By some care.com miracle, we wound up with an AMAZING nanny for our kids while they’ve been out of school. She was vastly overqualified to watch my children, but she was in Kansas City for her husband’s job this summer and was looking for a summer childcare gig. She is from Utah, which is apparently a land of mountains, no humidity and Mormons.
It didn’t take long to realize she was a foreigner living in a foreign land, and I realized it was my duty to teacher her the ways of midwestern summers. Some topics we had to cover:
Humidity
A friend of mine once described humidity as “the air giving you a hug.” (She lived in Ohio before moving to Colorado and now misses living in air that can best be described as “moist.”) I could tell the humidity was new for our nanny when she cut about 10 inches off her hair in her first week here. She has beautiful hair, but I guarantee you she realized it was more beautiful in Utah. Missouri summer means your hair tries to lift off your head and curl in the most unflattering way possible in the unending battle of white women vs. frizz. But hey, she didn’t have to spend any money on lotion or Chapstick while she was here.
Our nanny also lamented that in Utah, it gets plenty hot, but you actually find relief in the shade. She soon realized that here it is just as soupy under the tree as it is in an open field.
Wildlife
Apparently, Kansas City is a verdant summer paradise compared to Utah. We’ve had much more rain than usual this summer, but the nanny said everything is dry and dead this time of year in her home town. She said she was shocked to see so many squirrels, rabbits and other fauna hopping about all the time. She couldn’t believe our weekly raccoons vs. trash battle (a whole blog for another day). She said they just don’t have any cute, furry, destructive wildlife scampering about in southern Utah in the summer.

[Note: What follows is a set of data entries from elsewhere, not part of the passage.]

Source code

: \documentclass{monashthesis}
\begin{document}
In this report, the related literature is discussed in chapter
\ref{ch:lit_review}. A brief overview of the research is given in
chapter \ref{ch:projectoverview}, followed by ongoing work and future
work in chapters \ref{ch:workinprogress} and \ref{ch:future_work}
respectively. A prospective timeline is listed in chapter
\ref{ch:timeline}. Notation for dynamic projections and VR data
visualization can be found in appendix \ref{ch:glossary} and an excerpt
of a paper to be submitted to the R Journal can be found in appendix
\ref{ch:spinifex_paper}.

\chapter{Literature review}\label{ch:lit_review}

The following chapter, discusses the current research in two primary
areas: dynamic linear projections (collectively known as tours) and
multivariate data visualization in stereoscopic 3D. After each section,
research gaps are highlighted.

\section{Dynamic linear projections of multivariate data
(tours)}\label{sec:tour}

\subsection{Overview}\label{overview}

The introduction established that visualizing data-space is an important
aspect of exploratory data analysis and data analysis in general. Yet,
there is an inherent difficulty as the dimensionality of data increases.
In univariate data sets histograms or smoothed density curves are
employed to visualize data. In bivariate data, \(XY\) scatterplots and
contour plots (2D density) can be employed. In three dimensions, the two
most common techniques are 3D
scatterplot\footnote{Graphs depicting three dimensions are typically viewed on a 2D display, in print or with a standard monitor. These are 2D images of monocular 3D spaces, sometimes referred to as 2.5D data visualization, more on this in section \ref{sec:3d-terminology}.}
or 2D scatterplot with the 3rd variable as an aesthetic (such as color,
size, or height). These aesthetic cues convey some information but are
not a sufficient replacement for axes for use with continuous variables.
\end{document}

She also got introduced to another less-cute and less-visible Kansas City native: the chigger. She was complaining of really itchy bites all over her feet and ankles, and I had to introduce her to this mite with the name of a racist redneck. I also told her the cure for chigger bites that has long circulated in the community: to put clear nail polish over them because then those little suckers that have established squatters rights under your skin can’t breathe anymore and die. I don’t know if that really works, but it is passed down from generation to generation of midwesterners. (Interestingly, clear nail polish also has been passed down as the cure for runs in pantyhose.)
She’d also never had to deal with ticks before or the higher amount of mosquitoes. I’m beginning to think we may have gotten the short end of the stick here in Kansas City … but our ovens cook faster down here closer to sea level!
Tornadoes and the warning sirens thereof
At about 10:30 a.m. on the first Wednesday of the month in June, I texted her in a panic. The monthly tornado siren test was due to happen at 11, and I realized she would probably think an air raid was about to go down. We live pretty close to the sirens, and I didn’t want her to think bombs were about to drop on the children. I advised her this siren testing would recur on a monthly basis (unless it’s stormy at 11 a.m. on the first Wednesday, and then emergency management doesn’t want to confuse people into thinking it’s a legit tornado, and they schedule it for the second Wednesday, and I can see how this can get confusing if you’re not used to it). I also told her to go to a basement if a tornado does happen. Her apartment didn’t have one, so we drove home the lowest-interior-area-with-no-windows location.
She also got a first-hand look at flash flooding. Turn around, don’t drown, mountain friends!
Aldi
The nanny did not have the world’s best discount grocer where she lived in Utah. Friends out west, I am so, so, sorry. They’re expanding like crazy in Kansas City (a new one is opening less than a mile from my house!), and I hope they come to you soon. Then you, too, can enjoy all the savings a quarter-deposit on a grocery cart can buy on tons of delicious foods at prices that will make you mad when you are at regular grocery stores. I hope the Aldi boom follows our sweet nanny back to Utah.
School starts for the kids next week, and our wonderful nanny goes back to Utah this weekend. Our whole family will miss her terribly. But she goes back with a new cultural awareness of Kansas City and its summer climate. She previously spent a couple years in England on her Mormon mission, but I’m sure this will go down in her memory as the most exotic and enjoyable place she has ever lived.